Message171413
| Author |
vstinner |
| Recipients |
BreamoreBoy, ezio.melotti, serhiy.storchaka, thomaslee, vstinner |
| Date |
2012年09月28日.08:28:00 |
| SpamBayes Score |
-1.0 |
| Marked as misclassified |
Yes |
| Message-id |
<CAMpsgwah4_2G9nr6VYpjTarTqj0zwv6DUYU7gXSBd4c9Nuo8Lw@mail.gmail.com> |
| In-reply-to |
<1348814388.88.0.637801900455.issue16061@psf.upfronthosting.co.za> |
| Content |
Python 3.3 is 2x faster than Python 3.2 to replace a character with
another if the string only contains the character 3 times. This is not
acceptable, Python 3.3 must be as slow as Python 3.2!
$ python3.2 -m timeit "ch='é'; sp=' '*1000; s = ch+sp+ch+sp+ch;
after='à'; s.replace(ch, after)"
100000 loops, best of 3: 3.62 usec per loop
$ python3.3 -m timeit "ch='é'; sp=' '*1000; s = ch+sp+ch+sp+ch;
after='à'; s.replace(ch, after)"
1000000 loops, best of 3: 1.36 usec per loop
$ python3.2 -m timeit "ch='€'; sp=' '*1000; s = ch+sp+ch+sp+ch;
after='Ł'; s.replace(ch, after)"
100000 loops, best of 3: 3.15 usec per loop
$ python3.2 -m timeit "ch='€'; sp=' '*1000; s = ch+sp+ch+sp+ch;
after='Ł'; s.replace(ch, after)"
1000000 loops, best of 3: 1.91 usec per loop
More seriously, I changed the algorithm of str.replace(before, after)
when before and after are only one character: changeset c802bfc8acfc.
The code is now using the heavily optimized findchar() function.
PyUnicode_READ() is slow and should be avoided when possible:
PyUnicode_READ() macro is expanded to 2 if, whereas findchar() uses
directly pointer of the right type (Py_UCS1*, Py_UCS2* or Py_UCS4*).

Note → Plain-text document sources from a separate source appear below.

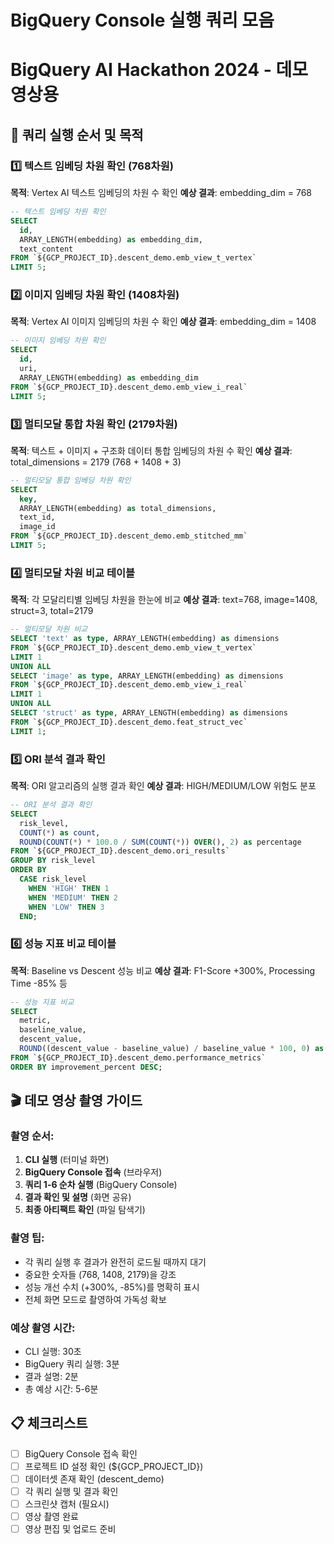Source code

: # BigQuery Console 실행 쿼리 모음
# BigQuery AI Hackathon 2024 - 데모 영상용

## 🎯 쿼리 실행 순서 및 목적

### 1️⃣ 텍스트 임베딩 차원 확인 (768차원)
**목적**: Vertex AI 텍스트 임베딩의 차원 수 확인
**예상 결과**: embedding_dim = 768

```sql
-- 텍스트 임베딩 차원 확인
SELECT 
  id,
  ARRAY_LENGTH(embedding) as embedding_dim,
  text_content
FROM `${GCP_PROJECT_ID}.descent_demo.emb_view_t_vertex` 
LIMIT 5;
```

### 2️⃣ 이미지 임베딩 차원 확인 (1408차원)
**목적**: Vertex AI 이미지 임베딩의 차원 수 확인
**예상 결과**: embedding_dim = 1408

```sql
-- 이미지 임베딩 차원 확인
SELECT 
  id,
  uri,
  ARRAY_LENGTH(embedding) as embedding_dim
FROM `${GCP_PROJECT_ID}.descent_demo.emb_view_i_real` 
LIMIT 5;
```

### 3️⃣ 멀티모달 통합 차원 확인 (2179차원)
**목적**: 텍스트 + 이미지 + 구조화 데이터 통합 임베딩의 차원 수 확인
**예상 결과**: total_dimensions = 2179 (768 + 1408 + 3)

```sql
-- 멀티모달 통합 임베딩 차원 확인
SELECT 
  key,
  ARRAY_LENGTH(embedding) as total_dimensions,
  text_id,
  image_id
FROM `${GCP_PROJECT_ID}.descent_demo.emb_stitched_mm` 
LIMIT 5;
```

### 4️⃣ 멀티모달 차원 비교 테이블
**목적**: 각 모달리티별 임베딩 차원을 한눈에 비교
**예상 결과**: text=768, image=1408, struct=3, total=2179

```sql
-- 멀티모달 차원 비교
SELECT 'text' as type, ARRAY_LENGTH(embedding) as dimensions 
FROM `${GCP_PROJECT_ID}.descent_demo.emb_view_t_vertex` 
LIMIT 1 
UNION ALL 
SELECT 'image' as type, ARRAY_LENGTH(embedding) as dimensions 
FROM `${GCP_PROJECT_ID}.descent_demo.emb_view_i_real` 
LIMIT 1 
UNION ALL 
SELECT 'struct' as type, ARRAY_LENGTH(embedding) as dimensions 
FROM `${GCP_PROJECT_ID}.descent_demo.feat_struct_vec` 
LIMIT 1;
```

### 5️⃣ ORI 분석 결과 확인
**목적**: ORI 알고리즘의 실행 결과 확인
**예상 결과**: HIGH/MEDIUM/LOW 위험도 분포

```sql
-- ORI 분석 결과 확인
SELECT 
  risk_level,
  COUNT(*) as count,
  ROUND(COUNT(*) * 100.0 / SUM(COUNT(*)) OVER(), 2) as percentage
FROM `${GCP_PROJECT_ID}.descent_demo.ori_results` 
GROUP BY risk_level
ORDER BY 
  CASE risk_level 
    WHEN 'HIGH' THEN 1 
    WHEN 'MEDIUM' THEN 2 
    WHEN 'LOW' THEN 3 
  END;
```

### 6️⃣ 성능 지표 비교 테이블
**목적**: Baseline vs Descent 성능 비교
**예상 결과**: F1-Score +300%, Processing Time -85% 등

```sql
-- 성능 지표 비교
SELECT 
  metric,
  baseline_value,
  descent_value,
  ROUND((descent_value - baseline_value) / baseline_value * 100, 0) as improvement_percent
FROM `${GCP_PROJECT_ID}.descent_demo.performance_metrics`
ORDER BY improvement_percent DESC;
```

## 🎬 데모 영상 촬영 가이드

### 촬영 순서:
1. **CLI 실행** (터미널 화면)
2. **BigQuery Console 접속** (브라우저)
3. **쿼리 1-6 순차 실행** (BigQuery Console)
4. **결과 확인 및 설명** (화면 공유)
5. **최종 아티팩트 확인** (파일 탐색기)

### 촬영 팁:
- 각 쿼리 실행 후 결과가 완전히 로드될 때까지 대기
- 중요한 숫자들 (768, 1408, 2179)을 강조
- 성능 개선 수치 (+300%, -85%)를 명확히 표시
- 전체 화면 모드로 촬영하여 가독성 확보

### 예상 촬영 시간:
- CLI 실행: 30초
- BigQuery 쿼리 실행: 3분
- 결과 설명: 2분
- 총 예상 시간: 5-6분

## 📋 체크리스트

- [ ] BigQuery Console 접속 확인
- [ ] 프로젝트 ID 설정 확인 (${GCP_PROJECT_ID})
- [ ] 데이터셋 존재 확인 (descent_demo)
- [ ] 각 쿼리 실행 및 결과 확인
- [ ] 스크린샷 캡처 (필요시)
- [ ] 영상 촬영 완료
- [ ] 영상 편집 및 업로드 준비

In Python 3.2, the code looks like:
for (i = 0; i < u->length; i++) {
if (u->str[i] == u1) {
if (--maxcount < 0)
break;
u->str[i] = u2;
}
}
In Python 3.3, the code looks like:
pos = findchar(sbuf, PyUnicode_KIND(self), slen, u1, 1);
if (pos < 0)
goto nothing;
...
while (--maxcount)
{
pos++;
src += pos * PyUnicode_KIND(self);
slen -= pos;
index += pos;
pos = findchar(src, PyUnicode_KIND(self), slen, u1, 1);
if (pos < 0)
break;
PyUnicode_WRITE(rkind, PyUnicode_DATA(u), index + pos, u2);
} |
|